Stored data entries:
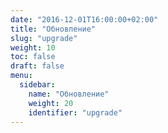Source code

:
 ```yaml
---
date: "2016-12-01T16:00:00+02:00"
title: "Обновление"
slug: "upgrade"
weight: 10
toc: false
draft: false
menu:
  sidebar:
    name: "Обновление"
    weight: 20
    identifier: "upgrade"
---
```

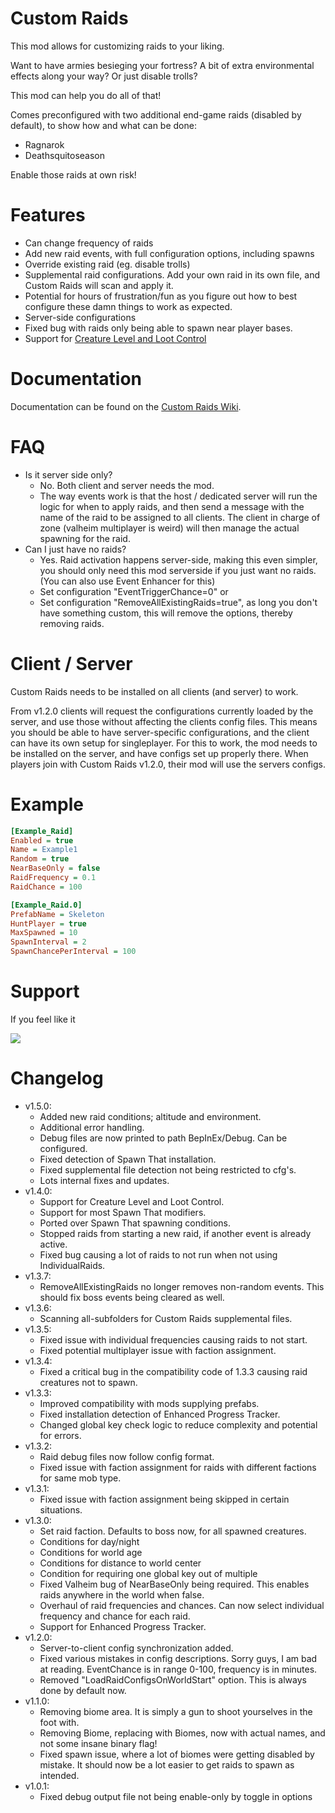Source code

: # Custom Raids

This mod allows for customizing raids to your liking.

Want to have armies besieging your fortress? A bit of extra environmental effects along your way? Or just disable trolls?

This mod can help you do all of that!

Comes preconfigured with two additional end-game raids (disabled by default), to show how and what can be done:
- Ragnarok
- Deathsquitoseason

Enable those raids at own risk!

# Features

- Can change frequency of raids
- Add new raid events, with full configuration options, including spawns
- Override existing raid (eg. disable trolls)
- Supplemental raid configurations. Add your own raid in its own file, and Custom Raids will scan and apply it. 
- Potential for hours of frustration/fun as you figure out how to best configure these damn things to work as expected.
- Server-side configurations
- Fixed bug with raids only being able to spawn near player bases.
- Support for [Creature Level and Loot Control](https://www.nexusmods.com/valheim/mods/495)

# Documentation

Documentation can be found on the [Custom Raids Wiki](https://github.com/ASharpPen/Valheim.CustomRaids/wiki).

# FAQ

- Is it server side only?
	- No. Both client and server needs the mod.
	- The way events work is that the host / dedicated server will run the logic for when to apply raids, and then send a message with the name of the raid to be assigned to all clients. The client in charge of zone (valheim multiplayer is weird) will then manage the actual spawning for the raid.
- Can I just have no raids?
	- Yes. Raid activation happens server-side, making this even simpler, you should only need this mod serverside if you just want no raids. (You can also use Event Enhancer for this)
	- Set configuration "EventTriggerChance=0" or
	- Set configuration "RemoveAllExistingRaids=true", as long you don't have something custom, this will remove the options, thereby removing raids.

# Client / Server

Custom Raids needs to be installed on all clients (and server) to work.

From v1.2.0 clients will request the configurations currently loaded by the server, and use those without affecting the clients config files.
This means you should be able to have server-specific configurations, and the client can have its own setup for singleplayer.
For this to work, the mod needs to be installed on the server, and have configs set up properly there. When players join with Custom Raids v1.2.0, their mod will use the servers configs.

# Example

```INI
[Example_Raid]
Enabled = true
Name = Example1
Random = true
NearBaseOnly = false
RaidFrequency = 0.1
RaidChance = 100

[Example_Raid.0]
PrefabName = Skeleton
HuntPlayer = true
MaxSpawned = 10
SpawnInterval = 2
SpawnChancePerInterval = 100
```

# Support

If you feel like it

<a href="https://www.buymeacoffee.com/asharppen"><img src="https://img.buymeacoffee.com/button-api/?text=Buy me a coffee&emoji=&slug=asharppen&button_colour=FFDD00&font_colour=000000&font_family=Cookie&outline_colour=000000&coffee_colour=ffffff" /></a>

# Changelog 
- v1.5.0:
	- Added new raid conditions; altitude and environment.
	- Additional error handling.
	- Debug files are now printed to path BepInEx/Debug. Can be configured.
	- Fixed detection of Spawn That installation.
	- Fixed supplemental file detection not being restricted to cfg's.
	- Lots internal fixes and updates.
- v1.4.0: 
	- Support for Creature Level and Loot Control.
	- Support for most Spawn That modifiers.
	- Ported over Spawn That spawning conditions.
	- Stopped raids from starting a new raid, if another event is already active.
	- Fixed bug causing a lot of raids to not run when not using IndividualRaids.
- v1.3.7: 
	- RemoveAllExistingRaids no longer removes non-random events. This should fix boss events being cleared as well.
- v1.3.6: 
	- Scanning all-subfolders for Custom Raids supplemental files.
- v1.3.5: 
	- Fixed issue with individual frequencies causing raids to not start.
	- Fixed potential multiplayer issue with faction assignment.
- v1.3.4: 
	- Fixed a critical bug in the compatibility code of 1.3.3 causing raid creatures not to spawn.
- v1.3.3: 
	- Improved compatibility with mods supplying prefabs.
	- Fixed installation detection of Enhanced Progress Tracker.
	- Changed global key check logic to reduce complexity and potential for errors.
- v1.3.2: 
	- Raid debug files now follow config format.
	- Fixed issue with faction assignment for raids with different factions for same mob type.
- v1.3.1: 
	- Fixed issue with faction assignment being skipped in certain situations.
- v1.3.0:
	- Set raid faction. Defaults to boss now, for all spawned creatures.
	- Conditions for day/night
	- Conditions for world age
	- Conditions for distance to world center
	- Condition for requiring one global key out of multiple
	- Fixed Valheim bug of NearBaseOnly being required. This enables raids anywhere in the world when false.
	- Overhaul of raid frequencies and chances. Can now select individual frequency and chance for each raid.
	- Support for Enhanced Progress Tracker.
- v1.2.0:
	- Server-to-client config synchronization added.
	- Fixed various mistakes in config descriptions. Sorry guys, I am bad at reading. EventChance is in range 0-100, frequency is in minutes.
	- Removed "LoadRaidConfigsOnWorldStart" option. This is always done by default now.
- v1.1.0: 
	- Removing biome area. It is simply a gun to shoot yourselves in the foot with.
	- Removing Biome, replacing with Biomes, now with actual names, and not some insane binary flag!
	- Fixed spawn issue, where a lot of biomes were getting disabled by mistake. It should now be a lot easier to get raids to spawn as intended.
- v1.0.1: 
	- Fixed debug output file not being enable-only by toggle in options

> [Task directions]:
Reproduce the entries above exactly, but only the lines between the line holding "# Custom Raids" and the line holding "# Documentation", inclusive.

> [Answer for the task]:
: # Custom Raids

This mod allows for customizing raids to your liking.

Want to have armies besieging your fortress? A bit of extra environmental effects along your way? Or just disable trolls?

This mod can help you do all of that!

Comes preconfigured with two additional end-game raids (disabled by default), to show how and what can be done:
- Ragnarok
- Deathsquitoseason

Enable those raids at own risk!

# Features

- Can change frequency of raids
- Add new raid events, with full configuration options, including spawns
- Override existing raid (eg. disable trolls)
- Supplemental raid configurations. Add your own raid in its own file, and Custom Raids will scan and apply it. 
- Potential for hours of frustration/fun as you figure out how to best configure these damn things to work as expected.
- Server-side configurations
- Fixed bug with raids only being able to spawn near player bases.
- Support for [Creature Level and Loot Control](https://www.nexusmods.com/valheim/mods/495)

# Documentation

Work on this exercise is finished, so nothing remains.